Pero no, el Cangrejo Rojo tenía más de Freud que de Marx. Lo descubrí unos años más tarde, a esa edad en la que tan importante como la lucha incansable por la implantación de una sociedad sin clases es la utopía fervorosa e igualitaria del deseo carnal. Aquel Club de Vacaciones, poseía, justo delante del hotel, una zona de dominio público en la que retozaban medio en cueros, soñolientas y despreocupadas, ardientes hembras francesas (las suecas de aquí) que, no teníamos ninguna duda, venían buscando lo que venían buscando. La España alegre y faldicorta, de la que hablaba Fraga como símbolo de modernidad, era una película de Walt Disney al lado de aquel cine con dos rombos que se rodaba cada verano al final de Vistahermosa, en un Puerto ya preparado para el turismo y para lo que hiciera falta, en el que, más temprano que tarde, acabaría triunfando la república dependiente y festiva del amor libre. Nos lo merecíamos, pues habíamos pasado sin traumas, y con una saludable alegría epidérmica, del refajo al traje de baño y del bikini al despelote, gracias sobre todo a nosotros, jóvenes y sobradamente acalorados, machotes coquineros en permanente estado de ebullición, atletas sexuales de la Ciudad de los Cien Palacios y un Número Indeterminado de Fantasmas.

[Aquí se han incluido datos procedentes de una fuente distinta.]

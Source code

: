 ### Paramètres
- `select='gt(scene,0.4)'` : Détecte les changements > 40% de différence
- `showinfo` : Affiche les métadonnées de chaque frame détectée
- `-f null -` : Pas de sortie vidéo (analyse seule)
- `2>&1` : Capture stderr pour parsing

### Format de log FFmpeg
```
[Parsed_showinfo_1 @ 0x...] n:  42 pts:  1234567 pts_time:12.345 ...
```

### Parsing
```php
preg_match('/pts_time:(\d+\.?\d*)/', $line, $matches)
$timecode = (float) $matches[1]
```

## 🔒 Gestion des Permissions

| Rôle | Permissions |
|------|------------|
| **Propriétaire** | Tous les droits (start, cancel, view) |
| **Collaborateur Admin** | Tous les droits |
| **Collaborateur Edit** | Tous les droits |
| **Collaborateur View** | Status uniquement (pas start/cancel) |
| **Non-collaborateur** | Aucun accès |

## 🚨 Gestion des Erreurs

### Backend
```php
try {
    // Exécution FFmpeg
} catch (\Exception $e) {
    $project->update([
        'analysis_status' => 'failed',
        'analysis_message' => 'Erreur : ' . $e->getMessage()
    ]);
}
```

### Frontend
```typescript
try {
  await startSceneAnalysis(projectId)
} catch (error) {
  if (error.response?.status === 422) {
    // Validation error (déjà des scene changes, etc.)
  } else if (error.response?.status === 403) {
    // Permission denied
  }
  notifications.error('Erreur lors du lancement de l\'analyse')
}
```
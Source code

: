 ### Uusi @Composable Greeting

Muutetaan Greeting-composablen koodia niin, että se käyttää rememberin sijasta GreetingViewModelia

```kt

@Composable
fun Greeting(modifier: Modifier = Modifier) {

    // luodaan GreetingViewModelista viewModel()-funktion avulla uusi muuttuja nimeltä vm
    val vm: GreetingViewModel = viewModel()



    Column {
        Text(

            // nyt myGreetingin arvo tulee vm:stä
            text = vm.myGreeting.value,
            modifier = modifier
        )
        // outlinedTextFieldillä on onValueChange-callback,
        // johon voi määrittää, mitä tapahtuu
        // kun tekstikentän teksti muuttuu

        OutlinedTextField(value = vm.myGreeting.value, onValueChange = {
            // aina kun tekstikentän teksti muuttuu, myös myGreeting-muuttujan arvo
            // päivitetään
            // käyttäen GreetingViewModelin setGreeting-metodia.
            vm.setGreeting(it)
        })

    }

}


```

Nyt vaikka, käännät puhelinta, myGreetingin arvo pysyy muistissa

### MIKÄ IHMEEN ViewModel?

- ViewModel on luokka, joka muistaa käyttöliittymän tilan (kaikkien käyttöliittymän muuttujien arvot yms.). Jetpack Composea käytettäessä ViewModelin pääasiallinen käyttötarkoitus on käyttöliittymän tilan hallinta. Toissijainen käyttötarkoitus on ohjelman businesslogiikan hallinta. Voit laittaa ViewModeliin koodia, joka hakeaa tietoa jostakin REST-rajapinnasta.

No voy a negarlo (salvo la primera vez, que me puse las gafas de buzo, el resto de comparecencias las hice siempre a cara descubierta): yo también fui de excursión a esa playa libertina, a la edad en la que, según Quevedo, uno “vivía amancebado con su mano”. Y sí, también doblé bastante la vista a la derecha (en el camino de vuelta, a la izquierda), bizqueando mucho para no perderme detalle, sin dejar nunca de andar, porque si te parabas, algún gabacho, sólo por disimular (era vox populi que todos tenían más venas que una caja de huevas), podía ponerse gallito, acomplejados como estaban por un pasado de guerras perdidas y un presente de cuernos bien puestos.
Sí, definitivamente el Cangrejo Rojo tenía mucho más de Freud que de Marx.